Merge pull request #69270 from bburt-rh/OBSDOCS-573-add-code-sample-to-set-up-limits-and-requests-for-mon-components

bburt-rh · web-flow · commit 33611e1bf439 · 2023-12-15T11:24:58.000-05:00
OBSDOCS#573: add docs for configuring resource limits and requests for monitoring components
diff --git a/modules/monitoring-about-specifying-limits-and-requests-for-monitoring-components.adoc b/modules/monitoring-about-specifying-limits-and-requests-for-monitoring-components.adoc
@@ -0,0 +1,27 @@
+// Module included in the following assemblies:
+//
+// * monitoring/configuring-the-monitoring-stack.adoc
+
+:_mod-docs-content-type: CONCEPT
+[id="about-specifying-limits-and-requests-for-monitoring-components_{context}"]
+= About specifying limits and requests for monitoring components
+
+You can configure resource limits and request settings for core platform monitoring components and for the components that monitor user-defined projects, including the following components:
+
+* Alertmanager (for core platform monitoring and for user-defined projects)
+* kube-state-metrics
+* monitoring-plugin
+* node-exporter
+* openshift-state-metrics
+* Prometheus (for core platform monitoring and for user-defined projects)
+* Prometheus Adapter
+* Prometheus Operator and its admission webhook service
+* Telemeter Client
+* Thanos Querier
+* Thanos Ruler
+
+By defining resource limits, you limit a container's resource usage, which prevents the container from exceeding the specified maximum values for CPU and memory resources.
+
+By defining resource requests, you specify that a container can be scheduled only on a node that has enough CPU and memory resources available to match the requested resources.
+
+
diff --git a/modules/monitoring-specifying-limits-and-requests-for-monitoring-components.adoc b/modules/monitoring-specifying-limits-and-requests-for-monitoring-components.adoc
@@ -0,0 +1,148 @@
+// Module included in the following assemblies:
+//
+// * monitoring/configuring-the-monitoring-stack.adoc
+
+:_mod-docs-content-type: PROCEDURE
+[id="specifying-limits-and-resource-requests-for-monitoring-components_{context}"]
+= Specifying limits and requests for monitoring components 
+
+To configure CPU and memory resources, specify values for resource limits and requests in the appropriate `ConfigMap` object for the namespace in which the monitoring component is located:
+
+* The `cluster-monitoring-config` config map in the `openshift-monitoring` namespace for core platform monitoring
+* The `user-workload-monitoring-config` config map in the `openshift-user-workload-monitoring` namespace for components that monitor user-defined projects
+
+.Prerequisites
+
+* *If you are configuring core platform monitoring components*:
+** You have access to the cluster as a user with the `cluster-admin` cluster role.

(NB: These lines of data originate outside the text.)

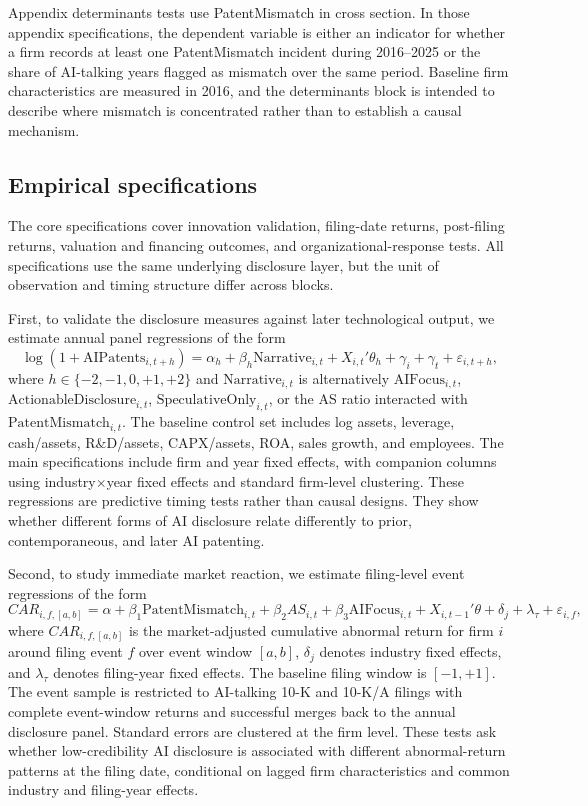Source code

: Appendix determinants tests use PatentMismatch in cross section. In those appendix specifications, the dependent variable is either an indicator for whether a firm records at least one PatentMismatch incident during 2016--2025 or the share of AI-talking years flagged as mismatch over the same period. Baseline firm characteristics are measured in 2016, and the determinants block is intended to describe where mismatch is concentrated rather than to establish a causal mechanism.

\subsection{Empirical specifications}

The core specifications cover innovation validation, filing-date returns, post-filing returns, valuation and financing outcomes, and organizational-response tests. All specifications use the same underlying disclosure layer, but the unit of observation and timing structure differ across blocks.

First, to validate the disclosure measures against later technological output, we estimate annual panel regressions of the form
\[
\log(1+\mathrm{AIPatents}_{i,t+h})
=
\alpha_h + \beta_h \mathrm{Narrative}_{i,t} + X_{i,t}'\theta_h + \gamma_i + \gamma_t + \varepsilon_{i,t+h},
\]
where $h \in \{-2,-1,0,+1,+2\}$ and $\mathrm{Narrative}_{i,t}$ is alternatively $\mathrm{AIFocus}_{i,t}$, $\mathrm{ActionableDisclosure}_{i,t}$, $\mathrm{SpeculativeOnly}_{i,t}$, or the AS ratio interacted with $\mathrm{PatentMismatch}_{i,t}$. The baseline control set includes log assets, leverage, cash/assets, R\&D/assets, CAPX/assets, ROA, sales growth, and employees. The main specifications include firm and year fixed effects, with companion columns using industry$\times$year fixed effects and standard firm-level clustering. These regressions are predictive timing tests rather than causal designs. They show whether different forms of AI disclosure relate differently to prior, contemporaneous, and later AI patenting.

Second, to study immediate market reaction, we estimate filing-level event regressions of the form
\[
CAR_{i,f,[a,b]}
=
\alpha + \beta_1 \mathrm{PatentMismatch}_{i,t}
+ \beta_2 AS_{i,t}
+ \beta_3 \mathrm{AIFocus}_{i,t}
+ X_{i,t-1}'\theta + \delta_{j} + \lambda_{\tau} + \varepsilon_{i,f},
\]
where $CAR_{i,f,[a,b]}$ is the market-adjusted cumulative abnormal return for firm $i$ around filing event $f$ over event window $[a,b]$, $\delta_{j}$ denotes industry fixed effects, and $\lambda_{\tau}$ denotes filing-year fixed effects. The baseline filing window is $[-1,+1]$. The event sample is restricted to AI-talking 10-K and 10-K/A filings with complete event-window returns and successful merges back to the annual disclosure panel. Standard errors are clustered at the firm level. These tests ask whether low-credibility AI disclosure is associated with different abnormal-return patterns at the filing date, conditional on lagged firm characteristics and common industry and filing-year effects.

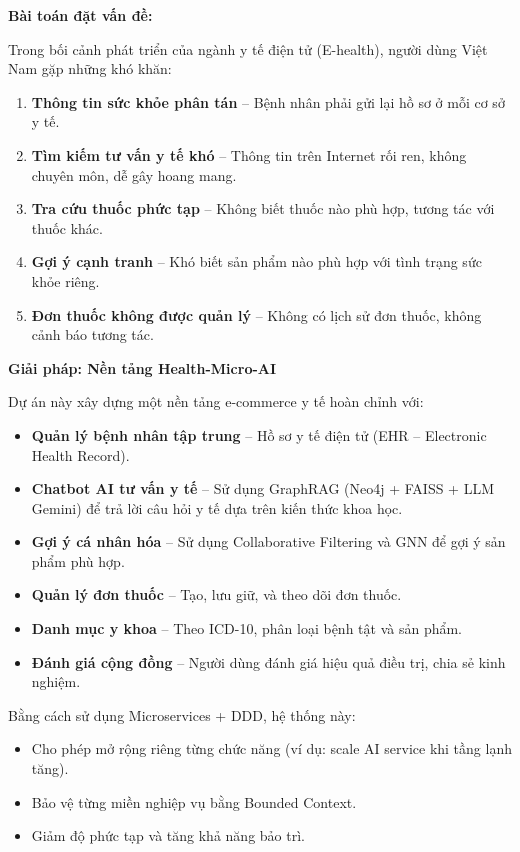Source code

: \documentclass[12pt,a4paper]{article}
\begin{document}
\textbf{Bài toán đặt vấn đề:}

Trong bối cảnh phát triển của ngành y tế điện tử (E-health), người dùng Việt Nam gặp những khó khăn:

\begin{enumerate}
    \item \textbf{Thông tin sức khỏe phân tán} – Bệnh nhân phải gửi lại hồ sơ ở mỗi cơ sở y tế.
    
    \item \textbf{Tìm kiếm tư vấn y tế khó} – Thông tin trên Internet rối ren, không chuyên môn, dễ gây hoang mang.
    
    \item \textbf{Tra cứu thuốc phức tạp} – Không biết thuốc nào phù hợp, tương tác với thuốc khác.
    
    \item \textbf{Gợi ý cạnh tranh} – Khó biết sản phẩm nào phù hợp với tình trạng sức khỏe riêng.
    
    \item \textbf{Đơn thuốc không được quản lý} – Không có lịch sử đơn thuốc, không cảnh báo tương tác.
\end{enumerate}

\textbf{Giải pháp: Nền tảng Health-Micro-AI}

Dự án này xây dựng một nền tảng e-commerce y tế hoàn chỉnh với:

\begin{itemize}
    \item \textbf{Quản lý bệnh nhân tập trung} – Hồ sơ y tế điện tử (EHR – Electronic Health Record).
    \item \textbf{Chatbot AI tư vấn y tế} – Sử dụng GraphRAG (Neo4j + FAISS + LLM Gemini) để trả lời câu hỏi y tế dựa trên kiến thức khoa học.
    \item \textbf{Gợi ý cá nhân hóa} – Sử dụng Collaborative Filtering và GNN để gợi ý sản phẩm phù hợp.
    \item \textbf{Quản lý đơn thuốc} – Tạo, lưu giữ, và theo dõi đơn thuốc.
    \item \textbf{Danh mục y khoa} – Theo ICD-10, phân loại bệnh tật và sản phẩm.
    \item \textbf{Đánh giá cộng đồng} – Người dùng đánh giá hiệu quả điều trị, chia sẻ kinh nghiệm.
\end{itemize}

Bằng cách sử dụng Microservices + DDD, hệ thống này:
\begin{itemize}
    \item Cho phép mở rộng riêng từng chức năng (ví dụ: scale AI service khi tầng lạnh tăng).
    \item Bảo vệ từng miền nghiệp vụ bằng Bounded Context.
    \item Giảm độ phức tạp và tăng khả năng bảo trì.
\end{itemize}
\end{document}
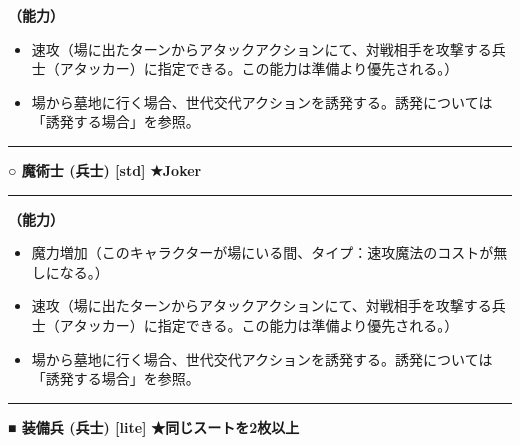 \documentclass[twocolumn,a5paper,papersize,10pt]{jarticle}
\begin{document}
{\bf（能力）}


\vspace{-1zh}%
\begin{itemize}
\setlength{\leftskip}{-0.3cm}
\setlength{\parskip}{0pt} %

\item 速攻（場に出たターンからアタックアクションにて、対戦相手を攻撃する兵士（アタッカー）に指定できる。この能力は準備より優先される。）

\item 場から墓地に行く場合、世代交代アクションを誘発する。誘発については「誘発する場合」を参照。
\vspace{-1zh}%
\end{itemize}
\vspace{2mm} %
\hrule height 0.5mm depth 0mm width 66.5mm %
\vspace{1mm} %
{\small\bf ○ 魔術士 {\scriptsize (兵士) [std]}} %
\hfill 
{\footnotesize\bf ★Joker }

\vspace{1mm}%
\hrule height 0.1mm depth 0mm width 66.5mm %
\vspace{1mm}%

{\bf（能力）}


\vspace{-1zh}%
\begin{itemize}
\setlength{\leftskip}{-0.3cm}
\setlength{\parskip}{0pt} %

\item 魔力増加（このキャラクターが場にいる間、タイプ：速攻魔法のコストが無しになる。）

\item 速攻（場に出たターンからアタックアクションにて、対戦相手を攻撃する兵士（アタッカー）に指定できる。この能力は準備より優先される。）

\item 場から墓地に行く場合、世代交代アクションを誘発する。誘発については「誘発する場合」を参照。
\vspace{-1zh}%
\end{itemize}
\vspace{2mm} %
\hrule height 0.5mm depth 0mm width 66.5mm %
\vspace{1mm} %
{\small\bf ■ 装備兵 {\scriptsize (兵士) [lite]}} %
\hfill 
{\footnotesize\bf ★同じスートを2枚以上 }
\end{document}
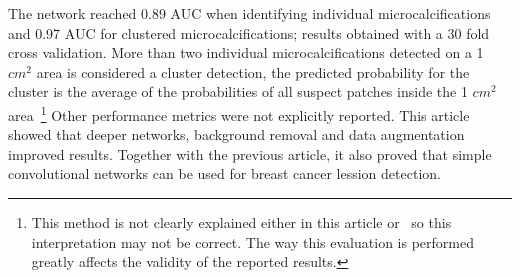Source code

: The network reached 0.89 AUC when identifying individual microcalcifications and 0.97 AUC for clustered microcalcifications; results obtained with a 30 fold cross validation. More than two individual microcalcifications detected on a 1 $cm^2$ area is considered a cluster detection, the predicted probability for the cluster is the average of the probabilities of all suspect patches inside the 1 $cm^2$ area~\footnote{This method is not clearly explained either in this article or~\cite{Lo1998} so this interpretation may not be correct. The way this evaluation is performed greatly affects the validity of the reported results.} Other performance metrics were not explicitly reported.
This article showed that deeper networks, background removal and data augmentation improved results. Together with the previous article, it also proved that simple convolutional networks can be used for breast cancer lession detection.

+** You have created a `ConfigMap` object named `cluster-monitoring-config`.
+* *If you are configuring components that monitor user-defined projects*:
+** You have access to the cluster as a user with the `cluster-admin` cluster role, or as a user with the `user-workload-monitoring-config-edit` role in the `openshift-user-workload-monitoring` project.

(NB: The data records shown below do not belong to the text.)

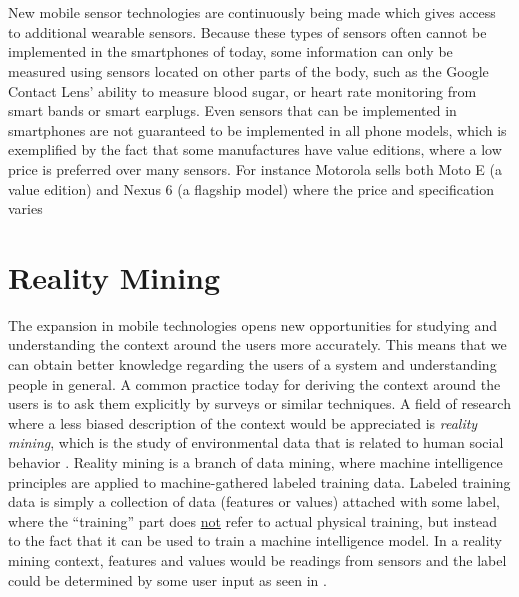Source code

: \\\\
New mobile sensor technologies are continuously being made which gives access to additional wearable sensors. Because these types of sensors often cannot be implemented in the smartphones of today, some information can only be measured using sensors located on other parts of the body, such as the Google Contact Lens' ability to measure blood sugar, or heart rate monitoring from smart bands or smart earplugs. Even sensors that can be implemented in smartphones are not guaranteed to be implemented in all phone models, which is exemplified by the fact that some manufactures have value editions, where a low price is preferred over many sensors. For instance Motorola sells both Moto E (a value edition) and Nexus 6 (a flagship model) where the price and specification varies \parencite{moto_e_compared_to_nexus_6}

\section{Reality Mining}
\label{sec:reality_mining}
The expansion in mobile technologies opens new opportunities for studying and understanding the context around the users more accurately. This means that we can obtain better knowledge regarding the users of a system and understanding people in general. A common practice today for deriving the context around the users is to ask them explicitly by surveys or similar techniques. A field of research where a less biased description of the context would be appreciated is \emph{reality mining}, which is the study of environmental data that is related to human social behavior \parencite{madan2009_reality_mining_privacy}. Reality mining is a branch of data mining, where machine intelligence principles are applied to machine-gathered labeled training data. Labeled training data is simply a collection of data (features or values) attached with some label, where the ``training'' part does \underline{not} refer to actual physical training, but instead to the fact that it can be used to train a machine intelligence model. In a reality mining context, features and values would be readings from sensors and the label could be determined by some user input as seen in .

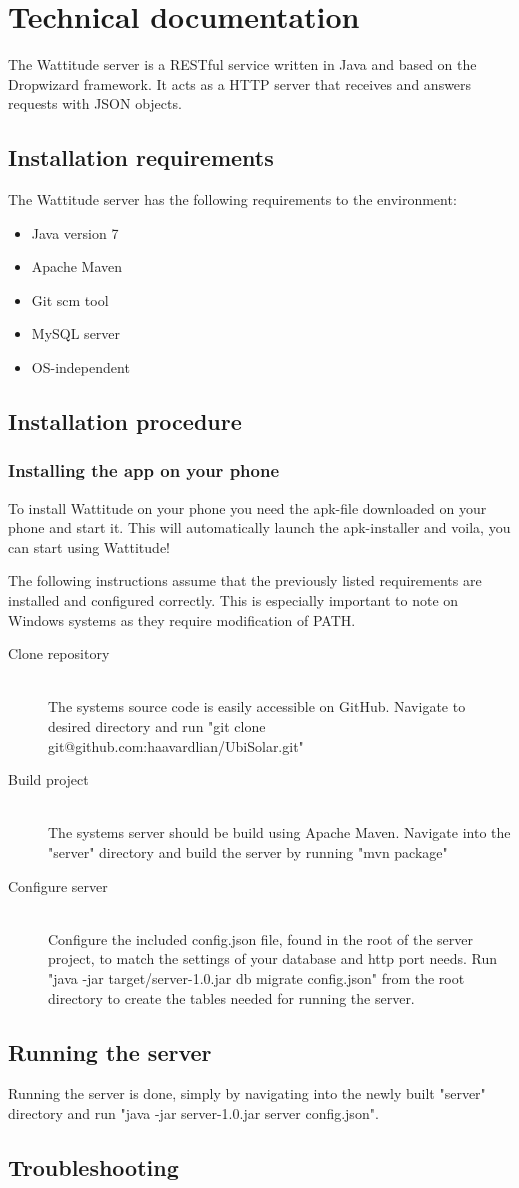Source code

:\chapter{Technical documentation}
\label{sec:technicalDocumentation}
The Wattitude server is a RESTful service written in Java and based on the Dropwizard framework. It acts as a HTTP server that receives and answers requests with JSON objects. 
\section{Installation requirements}
The Wattitude server has the following requirements to the environment:
\begin{itemize}
\item Java version 7
\item Apache Maven 
\item Git scm tool
\item MySQL server
\item OS-independent
\end{itemize}
\section{Installation procedure}

\subsection{Installing the app on your phone}
\label{sec:installWattitudePhone}
To install Wattitude on your phone you need the apk-file downloaded on your phone and start it. This will automatically launch the apk-installer and voila, you can start using Wattitude!

The following instructions assume that the previously listed requirements are installed and configured correctly. This is especially important to note on Windows systems as they require modification of PATH.
\begin{description}
  \item[Clone repository] \hfill \\
  The systems source code is easily accessible on GitHub. Navigate to desired directory and run "git clone git@github.com:haavardlian/UbiSolar.git"
  \item[Build project] \hfill \\
  The systems server should be build using Apache Maven. Navigate into the "server" directory and build the server by running "mvn package"
  \item[Configure server] \hfill \\
  Configure the included config.json file, found in the root of the server project, to match the settings of your database and http port needs. Run "java -jar target/server-1.0.jar db migrate config.json" from the root directory to create the tables needed for running the server. 
  
\end{description}

\section{Running the server}
Running the server is done, simply by navigating into the newly built "server" directory and run "java -jar server-1.0.jar server config.json".

\section{Troubleshooting}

+* You have installed the OpenShift CLI (`oc`).
+
+.Procedure
+
+. To configure core platform monitoring components, edit the `cluster-monitoring-config` config map object in the `openshift-monitoring` namespace:
++
+[source,terminal]
+----
+$ oc -n openshift-monitoring edit configmap cluster-monitoring-config
+----
+
+. Add values to define resource limits and requests for each core platform monitoring component you want to configure.
++
+[IMPORTANT]
+====
+Make sure that the value set for a limit is always higher than the value set for a request.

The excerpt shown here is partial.